United States Department of the Treasury, Alcohol and Tobacco, Tax and Trade Bureau. They go by TTB. That’s the agency in charge of all federal laws around wine and collecting taxes on wine. They also approval all labels.
The approval process can be very mystifying, and approval can depend as much on the person reviewing your application as anything. It really can be very random, but that’s not the point of this little rant.
The TTB has an entire set of rules on what you can say about where a wine was produced. These laws were mostly drawn up in the 1970’s. The top ‘ranking’ is Estate. That’s the most strict labeling in theory. To call something Estate, it must be grown, produced, cellared and bottled on property owned by the winery. The thought in the 70’s was this would be a way for consumers to identify the very best wines.
It never worked that way of course. Gallo can claim a bottle of jug wine is Estate. Even if it came from 1000’s of tons grown on 1000’s of acres in Monterey and then trucked to their giant tank facility in the Central valley. They own all that property so that, according to the rules, is Estate wine. The term Estate never really caught on as a quality indicator, and with the rise of winemakers like Brian Loring, Adam Lee and Wells Guthrie, who owned no vineyards it became even less a quality indicator. Still the rules remain as well as rules for all kinds of other things you can put on the label. Produced By, Produced and Bottled By, Cellared By, Bottled By, all have their own set of rules. In theory these rules are to help the consumer. In practice they are in fact worse than meaningless, they are misleading.

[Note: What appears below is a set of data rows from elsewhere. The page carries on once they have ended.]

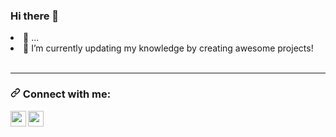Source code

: ### Hi there 👋

<!--
**Parisa-yeganeh/parisa-yeganeh** is a ✨ _special_ ✨ repository because its `README.md` (this file) appears on your GitHub profile.

Here are some ideas to get you started:

- 🔭 
- 🌱 I’m currently updating my knowledge by creating awesome projects! 
- 👯 I’m looking to collaborate on ...
- 🤔 I’m looking for help with ...
- 💬 Ask me about ...
- 📫 How to reach me: ...
- 😄 Pronouns: ...
- ⚡ Fun fact: ...
-->
<li><g-emoji class="g-emoji" alias="telescope" fallback-src="https://github.githubassets.com/images/icons/emoji/unicode/1f52d.png">🔭</g-emoji> ...<br></li>
<li><g-emoji class="g-emoji" alias="seedling" fallback-src="https://github.githubassets.com/images/icons/emoji/unicode/1f331.png">🌱</g-emoji> I’m currently updating my knowledge by creating awesome projects!<br></li>

</ul>
<br>
<hr>

<h3 dir="auto"><a id="user-content--connect-with-me" class="anchor" aria-hidden="true" href="#-connect-with-me"><svg class="octicon octicon-link" viewBox="0 0 16 16" version="1.1" width="16" height="16" aria-hidden="true"><path fill-rule="evenodd" d="M7.775 3.275a.75.75 0 001.06 1.06l1.25-1.25a2 2 0 112.83 2.83l-2.5 2.5a2 2 0 01-2.83 0 .75.75 0 00-1.06 1.06 3.5 3.5 0 004.95 0l2.5-2.5a3.5 3.5 0 00-4.95-4.95l-1.25 1.25zm-4.69 9.64a2 2 0 010-2.83l2.5-2.5a2 2 0 012.83 0 .75.75 0 001.06-1.06 3.5 3.5 0 00-4.95 0l-2.5 2.5a3.5 3.5 0 004.95 4.95l1.25-1.25a.75.75 0 00-1.06-1.06l-1.25 1.25a2 2 0 01-2.83 0z"></path></svg></a><g-emoji class="g-emoji" alias="red_envelope" fallback-src="https://github.githubassets.com/images/icons/emoji/unicode/1f9e7.png"></g-emoji> Connect with me:</h3>
<a href="https://www.facebook.com/parisa.imani.5/" rel="nofollow"><img align="left" alt="subhamrex | Facebook" width="25px" src="https://camo.githubusercontent.com/c2c9ff3a7f262b37faba6e468aa356e49e23ce4c6b3987e185df1b36b7bc3977/687474703a2f2f706e67696d672e636f6d2f75706c6f6164732f66616365626f6f6b5f6c6f676f732f66616365626f6f6b5f6c6f676f735f504e4731393736322e706e67" data-canonical-src="http://pngimg.com/uploads/facebook_logos/facebook_logos_PNG19762.png" style="max-width: 100%;"></a>

<a href="https://www.linkedin.com/in/parisa-razavi-yeganeh/" rel="nofollow"><img align="left" alt="subhamrex | LinkedIn" width="25px" src="https://camo.githubusercontent.com/0a05b5b6dadfde4a04f417705614cf3878692e927562c0cdc96ff20041bc7393/687474703a2f2f706e67696d672e636f6d2f75706c6f6164732f6c696e6b6564496e2f6c696e6b6564496e5f504e4733322e706e67" data-canonical-src="http://pngimg.com/uploads/linkedIn/linkedIn_PNG32.png" style="max-width: 100%;"></a>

Our Haut Tubee is a perfect example. We grow that wine on our Estate. Well it’s our yard, no one but the TTB would mistake it for an Estate, it’s a track home in a suburb, but it still counts as an Estate. The wine is then made by us at Chaine ‘d Or. We produce it and cellar it there. According to all the rules we can call that Estate Wine since we manage Chaine ‘d Or and the grapes are grown in a vineyard we own.
We’re not bottling it at Chaine d’Or. Bottling equipment is expensive and prone to failure, so most small wineries use a third party bottling company to do bottling. It’s called the bottling truck and the truck uses your bond to bottle, in effect you rent the truck and crew and provide extra labor. The TTB doesn’t care about this, it can still be called Estate.
But now things get silly. For logistical reasons we’re going to have the bottling truck go to Big Basin Vineyards for our next bottling. 9 of the 12 barrels we want to bottle are at Big Basin, so we are going to move the other three there to bottle. This is called a bond to bond transfer. We transfer the wine to Big Basin. I then write Big Basin a power of attorney letter and allow them to do business as Stefania Wine for two days. They then file a statement in Santa Cruz County that they will be Stefania Wine for two days. All these hoops are to keep things legal and make sure we’re not trying to hide wine, and thus excise tax from the TTB (The tax on three barrels is about $50, it costs about $300 to do all these paperwork steps, as per Alex Spiro).
So we are good to go. But guess what, we can’t call the wine Estate anymore. In fact we can’t even call it Produced and Bottled by. The only thing we can legally claim is “Bottled by Stefania Wine.” Which of course is the one and only thing that is not true. The wine was grown, produced, aged, and cellared by us on our estate, but bottled by Big Basin Vineyards.
So when you see these phrases on the back of bottles, ignore them, they are totally and completely meaningless.